(Source texts of formatted documents)
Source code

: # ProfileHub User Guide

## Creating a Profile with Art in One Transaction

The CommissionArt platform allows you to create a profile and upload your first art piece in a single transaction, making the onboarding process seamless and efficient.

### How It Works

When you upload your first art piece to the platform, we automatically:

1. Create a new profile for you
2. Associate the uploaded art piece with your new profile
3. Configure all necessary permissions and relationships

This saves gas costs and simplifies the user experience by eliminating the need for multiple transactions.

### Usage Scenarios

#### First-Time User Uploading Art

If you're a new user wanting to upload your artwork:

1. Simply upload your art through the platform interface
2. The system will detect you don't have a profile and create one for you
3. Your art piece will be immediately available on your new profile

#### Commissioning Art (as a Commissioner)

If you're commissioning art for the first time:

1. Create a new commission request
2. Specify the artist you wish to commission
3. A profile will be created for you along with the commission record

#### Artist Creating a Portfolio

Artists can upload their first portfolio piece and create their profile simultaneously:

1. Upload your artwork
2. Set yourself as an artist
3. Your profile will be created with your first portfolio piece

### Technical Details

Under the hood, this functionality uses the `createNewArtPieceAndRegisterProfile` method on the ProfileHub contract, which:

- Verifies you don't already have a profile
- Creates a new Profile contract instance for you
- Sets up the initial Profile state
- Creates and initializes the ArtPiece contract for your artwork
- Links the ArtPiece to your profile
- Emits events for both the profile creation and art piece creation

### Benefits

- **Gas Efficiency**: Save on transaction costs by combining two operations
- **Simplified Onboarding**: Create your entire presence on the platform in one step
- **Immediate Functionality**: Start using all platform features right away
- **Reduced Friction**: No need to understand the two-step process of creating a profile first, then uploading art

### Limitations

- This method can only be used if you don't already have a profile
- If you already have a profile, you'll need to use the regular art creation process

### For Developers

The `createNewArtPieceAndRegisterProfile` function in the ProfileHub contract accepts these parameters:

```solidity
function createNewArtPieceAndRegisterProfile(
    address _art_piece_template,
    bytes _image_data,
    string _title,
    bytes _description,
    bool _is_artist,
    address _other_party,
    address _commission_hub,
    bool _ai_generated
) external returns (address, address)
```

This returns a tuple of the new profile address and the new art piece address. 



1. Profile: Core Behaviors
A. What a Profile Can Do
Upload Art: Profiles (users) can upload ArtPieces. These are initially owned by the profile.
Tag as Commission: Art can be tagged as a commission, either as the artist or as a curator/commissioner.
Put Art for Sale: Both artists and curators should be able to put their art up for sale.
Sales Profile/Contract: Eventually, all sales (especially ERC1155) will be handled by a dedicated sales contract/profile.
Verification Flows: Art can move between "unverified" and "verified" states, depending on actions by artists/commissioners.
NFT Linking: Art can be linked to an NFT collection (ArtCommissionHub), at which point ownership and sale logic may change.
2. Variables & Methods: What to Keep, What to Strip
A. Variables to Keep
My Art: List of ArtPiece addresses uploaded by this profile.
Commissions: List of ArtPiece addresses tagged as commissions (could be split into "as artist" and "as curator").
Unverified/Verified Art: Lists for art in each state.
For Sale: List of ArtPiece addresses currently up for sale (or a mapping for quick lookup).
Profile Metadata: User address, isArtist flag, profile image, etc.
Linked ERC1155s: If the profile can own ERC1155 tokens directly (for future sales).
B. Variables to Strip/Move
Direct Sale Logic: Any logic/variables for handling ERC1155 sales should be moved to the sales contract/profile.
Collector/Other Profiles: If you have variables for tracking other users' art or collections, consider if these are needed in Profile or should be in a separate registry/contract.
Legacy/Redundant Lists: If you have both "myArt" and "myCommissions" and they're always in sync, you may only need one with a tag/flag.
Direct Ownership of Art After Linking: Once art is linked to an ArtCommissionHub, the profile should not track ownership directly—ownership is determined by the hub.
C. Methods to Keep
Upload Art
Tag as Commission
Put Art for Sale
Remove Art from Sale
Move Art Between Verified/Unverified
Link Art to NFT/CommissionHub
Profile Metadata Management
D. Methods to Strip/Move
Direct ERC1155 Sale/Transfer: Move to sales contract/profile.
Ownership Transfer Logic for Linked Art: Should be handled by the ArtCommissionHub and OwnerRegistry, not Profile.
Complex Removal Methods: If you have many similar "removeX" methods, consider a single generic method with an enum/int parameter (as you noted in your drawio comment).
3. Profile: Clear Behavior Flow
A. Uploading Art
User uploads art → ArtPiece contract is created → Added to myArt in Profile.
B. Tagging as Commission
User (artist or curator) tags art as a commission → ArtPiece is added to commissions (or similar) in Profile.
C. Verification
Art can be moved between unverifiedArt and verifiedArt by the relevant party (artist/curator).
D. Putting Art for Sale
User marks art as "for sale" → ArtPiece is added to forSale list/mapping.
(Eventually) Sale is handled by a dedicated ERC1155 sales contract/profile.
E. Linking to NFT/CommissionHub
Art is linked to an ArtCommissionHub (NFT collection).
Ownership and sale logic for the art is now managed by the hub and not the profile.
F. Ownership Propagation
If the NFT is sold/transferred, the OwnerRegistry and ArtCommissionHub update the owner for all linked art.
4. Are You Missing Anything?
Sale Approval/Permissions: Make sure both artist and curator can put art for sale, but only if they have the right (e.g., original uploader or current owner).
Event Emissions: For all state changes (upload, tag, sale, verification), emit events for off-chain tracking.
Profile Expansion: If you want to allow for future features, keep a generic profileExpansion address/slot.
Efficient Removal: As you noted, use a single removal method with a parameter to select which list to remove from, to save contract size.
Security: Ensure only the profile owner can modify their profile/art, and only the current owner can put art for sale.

→ **What needs to be done**: Print, from the entries above, the line with "When you upload", the line with "### Technical Details" and all lines between them, exactly and with nothing else.

→ **Exercise solution**:
When you upload your first art piece to the platform, we automatically:

1. Create a new profile for you
2. Associate the uploaded art piece with your new profile
3. Configure all necessary permissions and relationships

This saves gas costs and simplifies the user experience by eliminating the need for multiple transactions.

### Usage Scenarios

#### First-Time User Uploading Art

If you're a new user wanting to upload your artwork:

1. Simply upload your art through the platform interface
2. The system will detect you don't have a profile and create one for you
3. Your art piece will be immediately available on your new profile

#### Commissioning Art (as a Commissioner)

If you're commissioning art for the first time:

1. Create a new commission request
2. Specify the artist you wish to commission
3. A profile will be created for you along with the commission record

#### Artist Creating a Portfolio

Artists can upload their first portfolio piece and create their profile simultaneously:

1. Upload your artwork
2. Set yourself as an artist
3. Your profile will be created with your first portfolio piece

### Technical Details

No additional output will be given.